Your answer should be one number, the count of lines in the records that carry the string "Welche".
──────── PROVIDED DATA ────────
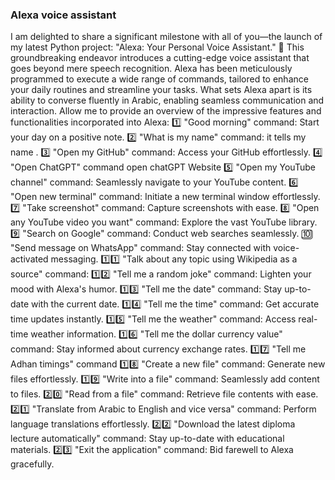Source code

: ### Alexa voice assistant
I am delighted to share a significant milestone with all of you—the launch of my latest Python project: "Alexa: Your Personal Voice Assistant." 🎉
This groundbreaking endeavor introduces a cutting-edge voice assistant that goes beyond mere speech recognition. Alexa has been meticulously programmed to execute a wide range of commands, tailored to enhance your daily routines and streamline your tasks. What sets Alexa apart is its ability to converse fluently in Arabic, enabling seamless communication and interaction.
Allow me to provide an overview of the impressive features and functionalities incorporated into Alexa:
1️⃣ "Good morning" command: Start your day on a positive note.
2️⃣ "What is my name" command: it tells my name .
3️⃣ "Open my GitHub" command: Access your GitHub effortlessly.
4️⃣ "Open ChatGPT" command open chatGPT Website
5️⃣ "Open my YouTube channel" command: Seamlessly navigate to your YouTube content.
6️⃣ "Open new terminal" command: Initiate a new terminal window effortlessly.
7️⃣ "Take screenshot" command: Capture screenshots with ease.
8️⃣ "Open any YouTube video you want" command: Explore the vast YouTube library.
9️⃣ "Search on Google" command: Conduct web searches seamlessly.
🔟 "Send message on WhatsApp" command: Stay connected with voice-activated messaging.
1️⃣1️⃣ "Talk about any topic using Wikipedia as a source" command:
1️⃣2️⃣ "Tell me a random joke" command: Lighten your mood with Alexa's humor.
1️⃣3️⃣ "Tell me the date" command: Stay up-to-date with the current date.
1️⃣4️⃣ "Tell me the time" command: Get accurate time updates instantly.
1️⃣5️⃣ "Tell me the weather" command: Access real-time weather information.
1️⃣6️⃣ "Tell me the dollar currency value" command: Stay informed about currency exchange rates.
1️⃣7️⃣ "Tell me Adhan timings" command
1️⃣8️⃣ "Create a new file" command: Generate new files effortlessly.
1️⃣9️⃣ "Write into a file" command: Seamlessly add content to files.
2️⃣0️⃣ "Read from a file" command: Retrieve file contents with ease.
2️⃣1️⃣ "Translate from Arabic to English and vice versa" command: Perform language translations effortlessly.
2️⃣2️⃣ "Download the latest diploma lecture automatically" command: Stay up-to-date with educational materials.
2️⃣3️⃣ "Exit the application" command: Bid farewell to Alexa gracefully.

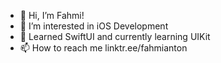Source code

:- 👋 Hi, I’m Fahmi!
- 👀 I’m interested in iOS Development
- 🌱 Learned SwiftUI and currently learning UIKit
- 📫 How to reach me linktr.ee/fahmianton

<!---
Mweh/Mweh is a ✨ special ✨ repository because its `README.md` (this file) appears on your GitHub profile.
You can click the Preview link to take a look at your changes.
--->
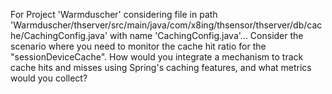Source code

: For Project 'Warmduscher' considering file in path 'Warmduscher/thserver/src/main/java/com/x8ing/thsensor/thserver/db/cache/CachingConfig.java' with name 'CachingConfig.java'... 
Consider the scenario where you need to monitor the cache hit ratio for the "sessionDeviceCache". How would you integrate a mechanism to track cache hits and misses using Spring's caching features, and what metrics would you collect?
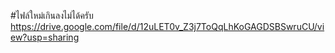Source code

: #ไฟล์ใหม่เกินลงไม่ได้ครับ https://drive.google.com/file/d/12uLET0v_Z3j7ToQqLhKoGAGDSBSwruCU/view?usp=sharing

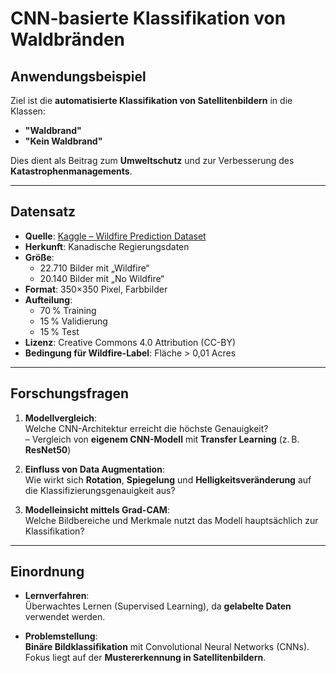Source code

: # CNN-basierte Klassifikation von Waldbränden

## Anwendungsbeispiel

Ziel ist die **automatisierte Klassifikation von Satellitenbildern** in die Klassen:

- **"Waldbrand"**
- **"Kein Waldbrand"**

Dies dient als Beitrag zum **Umweltschutz** und zur Verbesserung des **Katastrophenmanagements**.

---

## Datensatz

- **Quelle**: [Kaggle – Wildfire Prediction Dataset](https://www.kaggle.com/datasets/abdelghaniaaba/wildfire-prediction-dataset/)
- **Herkunft**: Kanadische Regierungsdaten
- **Größe**:
  - 22.710 Bilder mit „Wildfire“
  - 20.140 Bilder mit „No Wildfire“
- **Format**: 350×350 Pixel, Farbbilder
- **Aufteilung**:
  - 70 % Training
  - 15 % Validierung
  - 15 % Test
- **Lizenz**: Creative Commons 4.0 Attribution (CC-BY)
- **Bedingung für Wildfire-Label**: Fläche > 0,01 Acres

---

## Forschungsfragen

1. **Modellvergleich**:  
   Welche CNN-Architektur erreicht die höchste Genauigkeit?  
   – Vergleich von **eigenem CNN-Modell** mit **Transfer Learning** (z. B. **ResNet50**)

2. **Einfluss von Data Augmentation**:  
   Wie wirkt sich **Rotation**, **Spiegelung** und **Helligkeitsveränderung** auf die Klassifizierungsgenauigkeit aus?

3. **Modelleinsicht mittels Grad-CAM**:  
   Welche Bildbereiche und Merkmale nutzt das Modell hauptsächlich zur Klassifikation?

---

## Einordnung

- **Lernverfahren**:  
  Überwachtes Lernen (Supervised Learning), da **gelabelte Daten** verwendet werden.

- **Problemstellung**:  
  **Binäre Bildklassifikation** mit Convolutional Neural Networks (CNNs).  
  Fokus liegt auf der **Mustererkennung in Satellitenbildern**.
────────
• **TASK RESPONSE**: 2